I just got admitted to EAE Business School (Spain) for an MBA starting on October 2019. It’s an ¨executive¨ MBA which means I just have classes on friday and saturday, thus I have the rest of the week to prepare for the CFA level 3 (assuming I pass L2 this year).

Also, my school transcripts are not that good. An 80.0 average on both of my degrees (Finance and Global Management, both from Nicaragua).

My questions are the following:

Will having the CFA designation or at least L2 or L3 passed will give me a bump into qualifying for a scholarship?

What do schools look for in a candidate for a scholarship?

What masters should I pursue? I’m 24 years old, hoping to finish L3 by 2020 (late 25s almost 26). Private Equity is my dream and I want to be as competitive as possible. I’ve heard CFA+MBA looks cool, plus I love entrepreneurship.

What do you guys think of EAE?

Should I wait until I finish the CFA to enroll in an MBA?

I want to go into the London Business School to be honest, but I think that i need to pass L3 in order to stay competitive in their admissions programs and scholarships.

Any advices/thoughts?

thank you!

EDIT: About job experiences I pretty much have none in the industry I want (finance). Nicaragua is poor on jobs and extremely limited. Therefore, I have my own online services business on data entry and analysis, and translations. As you can see, it really isn’t finance. Aside form that business that I currently own, I’ve dedicated the last couple of years in other entrepreneurial projects so thus I haven’t really worked for somebody aside from PWC for 5 months.

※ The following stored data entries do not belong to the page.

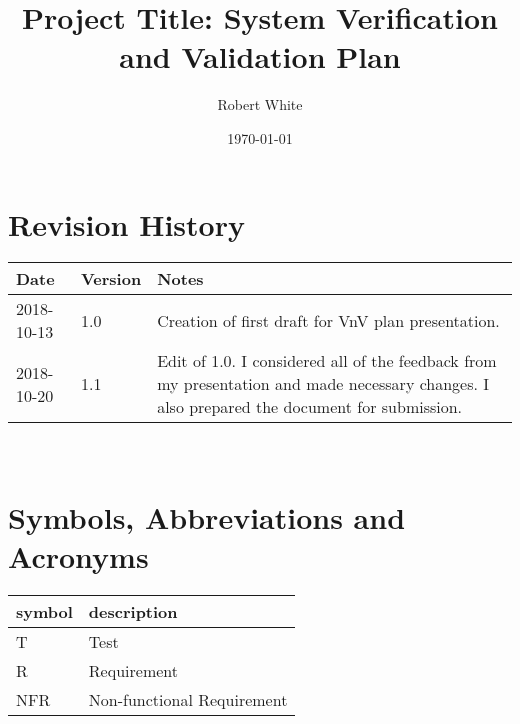 \documentclass[12pt, titlepage]{article}
\begin{document}
\title{Project Title: System Verification and Validation Plan} 
\author{Robert White}
\date{\today}
	
\maketitle


\section{Revision History}

\begin{tabularx}{\textwidth}{p{3cm}p{2cm}X}
\toprule {\bf Date} & {\bf Version} & {\bf Notes}\\
\midrule
2018-10-13 & 1.0 & Creation of first draft for VnV plan presentation.\\
2018-10-20 & 1.1 & Edit of 1.0. I considered all of the feedback from my 
presentation and made necessary changes. I also prepared the document for 
submission. \\ 
\bottomrule
\end{tabularx}

~\newpage

\section{Symbols, Abbreviations and Acronyms}

\renewcommand{\arraystretch}{1.2}
\begin{tabular}{l l} 
  \toprule		
  \textbf{symbol} & \textbf{description}\\
  \midrule 
  T & Test\\
  R & Requirement\\ 
  NFR & Non-functional Requirement\\ 
  \bottomrule
\end{tabular}\\


\newpage

\tableofcontents

\listoftables



\listoffigures

\newpage

\end{document}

Not an MBA grad here, but I’ve asked this question before. The advice I received was that it of course helps, as MBA programs are in the business of sending graduates off to the best careers/positions possible. Earning the CFA signals that you’re one of the people who will get a job that will make the program look good to the next wave of prospective students. In your essays, craft a story about how the CFA will help you pursue that career in banking/PE (which is where most graduates end up), rather than saying you want to go into tech where you’d have worse odds of landing a job.

You can recommend a good online school for students from the USA and Chile. It can be a resource for individual instruction.

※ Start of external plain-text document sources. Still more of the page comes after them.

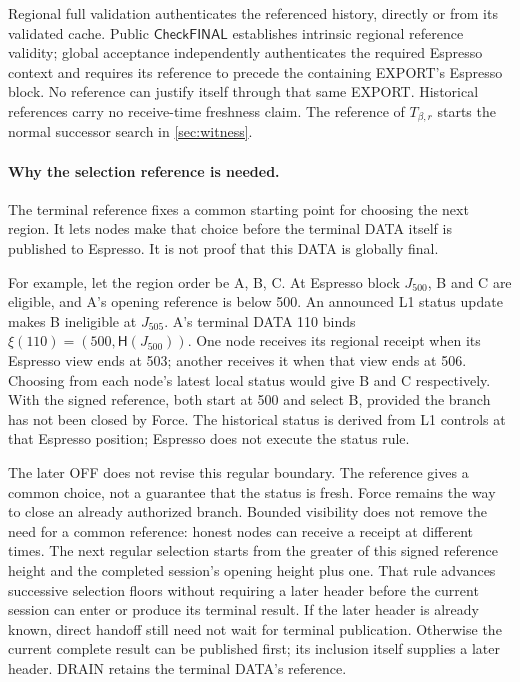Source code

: \documentclass[11pt,a4paper]{article}
\newcommand{\Hash}{\mathsf H}
\newcommand{\tagg}[1]{\ensuremath{\mathsf{#1}}}
\begin{document}
Regional full validation authenticates the referenced history, directly
or from its validated cache. Public \tagg{CheckFINAL} establishes intrinsic
regional reference validity; global acceptance independently authenticates
the required Espresso context and requires its reference to precede the
containing EXPORT's Espresso block. No reference can
justify itself through that same EXPORT. Historical references carry no
receive-time freshness claim. The reference of $T_{\beta,r}$ starts the normal
successor search in \cref{sec:witness}.

\paragraph{Why the selection reference is needed.}
The terminal reference fixes a common starting point for choosing the next
region. It lets nodes make that choice before the terminal DATA itself is
published to Espresso. It is not proof that this DATA is globally final.

For example, let the region order be A, B, C. At Espresso block $J_{500}$,
B and C are eligible, and A's opening reference is below 500. An announced
L1 status update makes B ineligible at
$J_{505}$. A's terminal DATA 110 binds $\xi(110)=(500,\Hash(J_{500}))$.
One node receives its regional receipt when its Espresso view ends at 503;
another receives it when that view ends at 506. Choosing from each node's
latest local status would give B and C respectively. With the signed
reference, both start at 500 and select B, provided the branch has not
been closed by Force. The historical status is derived from L1 controls
at that Espresso position; Espresso does not execute the status rule.

The later OFF does not revise this regular boundary. The reference gives
a common choice, not a guarantee that the status is fresh. Force remains
the way to close an already authorized branch. Bounded visibility does
not remove the need for a common reference: honest nodes can receive a
receipt at different times. The next regular selection starts from
the greater of this signed reference height and the completed session's
opening height plus one. That rule advances successive selection floors
without requiring a later header before the current session can enter
or produce its terminal result. If the later header is already known,
direct handoff still need not wait for terminal publication. Otherwise
the current complete result can be published first; its inclusion itself
supplies a later header. DRAIN retains the terminal DATA's reference.
\end{document}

I’m a CFA charterholder who has an MBA from a second-tier school in the U.S. As one who also spent a half-decade in academe, I can tell you that I’ve never heard of EAE. That doesn’t make it a bad school, but it does suggest that it’s definitely NOT top-tier.

I also think you’re too-too young to pursue an MBA. You should have at least three years of full-time business experience–and preferably five years (or more)–before you enroll in any MBA program. Besides, the ‘better MBA programs’ seldom accept people without any real-world experience because so much class time in MBA programs consists of students exchanging views about their professional experience. If you don’t have that experience, I think you’re going to feel overwhelmed and excluded because you will have nothing of value to contribute to those experience-based classroom conversations.

Executive MBA programs are cash cows for business schools. I’ve never heard of anyone getting kicked out or flunking out, and I think it’s because the programs are so expensive that the schools don’t want to forgo any of that high-dollar revenue if they don’t have to.

A question: Why do you want an MBA? If you can’t get into a top-tier school, then I don’t think it’s worth getting because non-top-tier MBA programs are, literally, a dime a dozen. Besides, the CFA curriculum is much, much more challenging than any MBA curriculum. (I’ve done both.)

I cannot imagine that having ‘CFA’ after your name will help you get a scholarship. That is because only those in universities’ Finance Departments are likely to know what ‘CFA’ stands for. Therefore, I see no connection between holding the CFA charter and getting a scholarship.

Finally, if you don’t mind me asking, why do you say, ‘Private Equity is my dream.’ Why? What do you know about ‘Private Equity’?

Please elaborate, and I’ll be glad to comment further.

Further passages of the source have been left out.